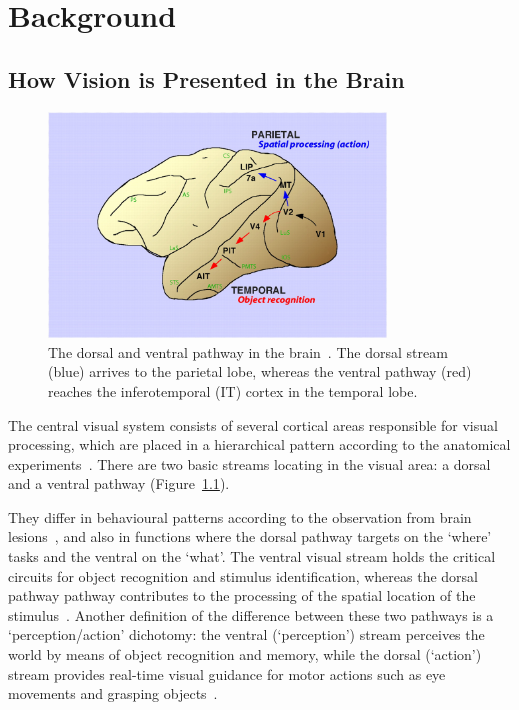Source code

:\chapter{Background}
\label{cha:bkg}




\section{How Vision is Presented in the Brain}
\label{sec:bio}

\begin{figure}
	\centering
	\includegraphics[width=0.8\textwidth]{pics_report/twoPaths.jpg}
	\caption{The dorsal and ventral pathway in the brain~\cite{lehky2007comparison}.
	The dorsal stream (blue) arrives to the parietal lobe, whereas the ventral pathway (red) reaches the inferotemporal (IT) cortex in the temporal lobe.}
	\label{Fig:TwoPath}
\end{figure}
The central visual system consists of several cortical areas responsible for visual processing, which are placed in a hierarchical pattern according to the anatomical experiments~\cite{felleman1991distributed}.
There are two basic streams locating in the visual area: a dorsal and a ventral pathway (Figure~\ref{Fig:TwoPath}).

They differ in behavioural patterns according to the observation from brain lesions~\cite{prado2005two}, and also in functions where the dorsal pathway targets on the `where' tasks and the ventral on the `what'.
The ventral visual stream holds the critical circuits for object recognition and stimulus identification, whereas the dorsal pathway pathway contributes to the processing of the spatial location of the stimulus~\cite{prado2005two, Ungerleider1994157}.
Another definition of the difference between these two pathways is a `perception/action' dichotomy: the ventral (`perception') stream perceives the world by means of object recognition and memory, while the dorsal (`action') stream provides real-time visual guidance for motor actions such as eye movements and grasping objects~\cite{goodale1992separate}. 

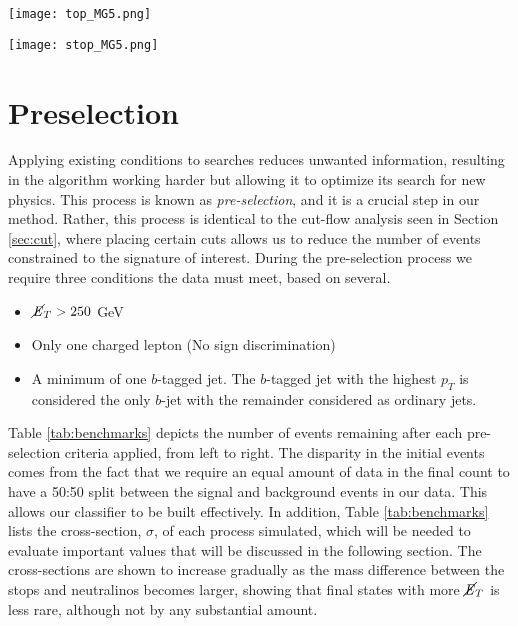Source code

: \noindent\begin{minipage}{\textwidth}
\centering
  \begin{minipage}[htbp]{0.45\textwidth}
    \centering
    \texttt{[image: top\_MG5.png]}
    \label{fig:bkrdFeyn}
  \end{minipage}
  \hfill
  \begin{minipage}[htbp]{0.45\textwidth}
    \centering
    \texttt{[image: stop\_MG5.png]}
    \label{fig:sigFeyn}
  \end{minipage}
\end{minipage}
\section{Preselection}
Applying existing conditions to searches reduces unwanted information, resulting in the algorithm working harder but allowing it to optimize its search for new physics. This process is known as \textit{pre-selection}, and it is a crucial step in our method. Rather, this process is identical to the cut-flow analysis seen in Section \ref{sec:cut}, where placing certain cuts allows us to reduce the number of events constrained to the signature of interest. During the pre-selection process we require three conditions the data must meet, based on several. 
\begin{itemize}
    \item $\cancel{\it{E}}_{T}>250$ GeV
    \item Only one charged lepton (No sign discrimination)
    \item A minimum of one $b$-tagged jet. The $b$-tagged jet with the highest $p_T$ is considered the only $b$-jet with the remainder considered as ordinary jets.\\
\end{itemize}

Table \ref{tab:benchmarks} depicts the number of events remaining after each pre-selection criteria applied, from left to right. The disparity in the initial events comes from the fact that we require an equal amount of data in the final count to have a 50:50 split between the signal and background events in our data. This allows our classifier to be built effectively. In addition, Table \ref{tab:benchmarks} lists the cross-section, $\sigma$, of each process simulated, which will be needed to evaluate important values that will be discussed in the following section. The cross-sections are shown to increase gradually as the mass difference between the stops and neutralinos becomes larger, showing that final states with more $\cancel{\it{E}}_{T}$ is less rare, although not by any substantial amount. \\

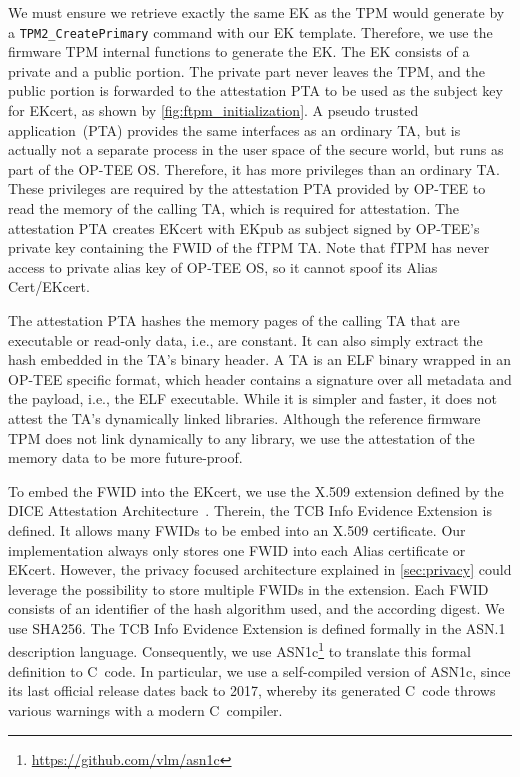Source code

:We must ensure we retrieve exactly the same EK as the TPM would generate by a \texttt{TPM2\_CreatePrimary} command with our EK template.
Therefore, we use the firmware TPM internal functions to generate the EK\@.
The EK consists of a private and a public portion.
The private part never leaves the TPM, and the public portion is forwarded to the attestation PTA to be used as the subject key for EKcert, as shown by \autoref{fig:ftpm_initialization}.
A pseudo trusted application~(PTA) provides the same interfaces as an ordinary TA, but is actually not a separate process in the user space of the secure world, but runs as part of the OP-TEE OS\@.
Therefore, it has more privileges than an ordinary TA\@.
These privileges are required by the attestation PTA provided by OP-TEE to read the memory of the calling TA, which is required for attestation.
The attestation PTA creates EKcert with EKpub as subject signed by OP-TEE's private key containing the FWID of the fTPM TA\@.
Note that fTPM has never access to private alias key of OP-TEE OS, so it cannot spoof its Alias Cert/EKcert.

The attestation PTA hashes the memory pages of the calling TA that are executable or read-only data, i.e., are constant.
It can also simply extract the hash embedded in the TA's binary header.
A TA is an ELF binary wrapped in an OP-TEE specific format, which header contains a signature over all metadata and the payload, i.e., the ELF executable.
While it is simpler and faster, it does not attest the TA's dynamically linked libraries.
Although the reference firmware TPM does not link dynamically to any library, we use the attestation of the memory data to be more future-proof.

To embed the FWID into the EKcert, we use the X.509 extension defined by the DICE Attestation Architecture~\cite{TCGAttestation2021}.
Therein, the TCB Info Evidence Extension is defined.
It allows many FWIDs to be embed into an X.509 certificate.
Our implementation always only stores one FWID into each Alias certificate or EKcert.
However, the privacy focused architecture explained in \autoref{sec:privacy} could leverage the possibility to store multiple FWIDs in the extension.
Each FWID consists of an identifier of the hash algorithm used, and the according digest.
We use SHA256.
The TCB Info Evidence Extension is defined formally in the ASN.1 description language.
Consequently, we use ASN1c\footnote{\url{https://github.com/vlm/asn1c}} to translate this formal definition to C~code.
In particular, we use a self-compiled version of ASN1c, since its last official release dates back to 2017, whereby its generated C~code throws various warnings with a modern C~compiler.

──────

Your copy should be the entries retyped exactly, with no images in it.

#### Reply to the exercise:
Source code

:\chapter{Background}
\label{cha:bkg}




\section{How Vision is Presented in the Brain}
\label{sec:bio}

\begin{figure}
	\centering
	\includegraphics[width=0.8\textwidth]{pics_report/twoPaths.jpg}
	\caption{The dorsal and ventral pathway in the brain~\cite{lehky2007comparison}.
	The dorsal stream (blue) arrives to the parietal lobe, whereas the ventral pathway (red) reaches the inferotemporal (IT) cortex in the temporal lobe.}
	\label{Fig:TwoPath}
\end{figure}
The central visual system consists of several cortical areas responsible for visual processing, which are placed in a hierarchical pattern according to the anatomical experiments~\cite{felleman1991distributed}.
There are two basic streams locating in the visual area: a dorsal and a ventral pathway (Figure~\ref{Fig:TwoPath}).

They differ in behavioural patterns according to the observation from brain lesions~\cite{prado2005two}, and also in functions where the dorsal pathway targets on the `where' tasks and the ventral on the `what'.
The ventral visual stream holds the critical circuits for object recognition and stimulus identification, whereas the dorsal pathway pathway contributes to the processing of the spatial location of the stimulus~\cite{prado2005two, Ungerleider1994157}.
Another definition of the difference between these two pathways is a `perception/action' dichotomy: the ventral (`perception') stream perceives the world by means of object recognition and memory, while the dorsal (`action') stream provides real-time visual guidance for motor actions such as eye movements and grasping objects~\cite{goodale1992separate}. 

Source code

: \noindent\begin{minipage}{\textwidth}
\centering
  \begin{minipage}[htbp]{0.45\textwidth}
    \centering
    \texttt{[image: top\_MG5.png]}
    \label{fig:bkrdFeyn}
  \end{minipage}
  \hfill
  \begin{minipage}[htbp]{0.45\textwidth}
    \centering
    \texttt{[image: stop\_MG5.png]}
    \label{fig:sigFeyn}
  \end{minipage}
\end{minipage}
\section{Preselection}
Applying existing conditions to searches reduces unwanted information, resulting in the algorithm working harder but allowing it to optimize its search for new physics. This process is known as \textit{pre-selection}, and it is a crucial step in our method. Rather, this process is identical to the cut-flow analysis seen in Section \ref{sec:cut}, where placing certain cuts allows us to reduce the number of events constrained to the signature of interest. During the pre-selection process we require three conditions the data must meet, based on several. 
\begin{itemize}
    \item $\cancel{\it{E}}_{T}>250$ GeV
    \item Only one charged lepton (No sign discrimination)
    \item A minimum of one $b$-tagged jet. The $b$-tagged jet with the highest $p_T$ is considered the only $b$-jet with the remainder considered as ordinary jets.\\
\end{itemize}

Table \ref{tab:benchmarks} depicts the number of events remaining after each pre-selection criteria applied, from left to right. The disparity in the initial events comes from the fact that we require an equal amount of data in the final count to have a 50:50 split between the signal and background events in our data. This allows our classifier to be built effectively. In addition, Table \ref{tab:benchmarks} lists the cross-section, $\sigma$, of each process simulated, which will be needed to evaluate important values that will be discussed in the following section. The cross-sections are shown to increase gradually as the mass difference between the stops and neutralinos becomes larger, showing that final states with more $\cancel{\it{E}}_{T}$ is less rare, although not by any substantial amount. \\

Source code

:We must ensure we retrieve exactly the same EK as the TPM would generate by a \texttt{TPM2\_CreatePrimary} command with our EK template.
Therefore, we use the firmware TPM internal functions to generate the EK\@.
The EK consists of a private and a public portion.
The private part never leaves the TPM, and the public portion is forwarded to the attestation PTA to be used as the subject key for EKcert, as shown by \autoref{fig:ftpm_initialization}.
A pseudo trusted application~(PTA) provides the same interfaces as an ordinary TA, but is actually not a separate process in the user space of the secure world, but runs as part of the OP-TEE OS\@.
Therefore, it has more privileges than an ordinary TA\@.
These privileges are required by the attestation PTA provided by OP-TEE to read the memory of the calling TA, which is required for attestation.
The attestation PTA creates EKcert with EKpub as subject signed by OP-TEE's private key containing the FWID of the fTPM TA\@.
Note that fTPM has never access to private alias key of OP-TEE OS, so it cannot spoof its Alias Cert/EKcert.

The attestation PTA hashes the memory pages of the calling TA that are executable or read-only data, i.e., are constant.
It can also simply extract the hash embedded in the TA's binary header.
A TA is an ELF binary wrapped in an OP-TEE specific format, which header contains a signature over all metadata and the payload, i.e., the ELF executable.
While it is simpler and faster, it does not attest the TA's dynamically linked libraries.
Although the reference firmware TPM does not link dynamically to any library, we use the attestation of the memory data to be more future-proof.

To embed the FWID into the EKcert, we use the X.509 extension defined by the DICE Attestation Architecture~\cite{TCGAttestation2021}.
Therein, the TCB Info Evidence Extension is defined.
It allows many FWIDs to be embed into an X.509 certificate.
Our implementation always only stores one FWID into each Alias certificate or EKcert.
However, the privacy focused architecture explained in \autoref{sec:privacy} could leverage the possibility to store multiple FWIDs in the extension.
Each FWID consists of an identifier of the hash algorithm used, and the according digest.
We use SHA256.
The TCB Info Evidence Extension is defined formally in the ASN.1 description language.
Consequently, we use ASN1c\footnote{\url{https://github.com/vlm/asn1c}} to translate this formal definition to C~code.
In particular, we use a self-compiled version of ASN1c, since its last official release dates back to 2017, whereby its generated C~code throws various warnings with a modern C~compiler.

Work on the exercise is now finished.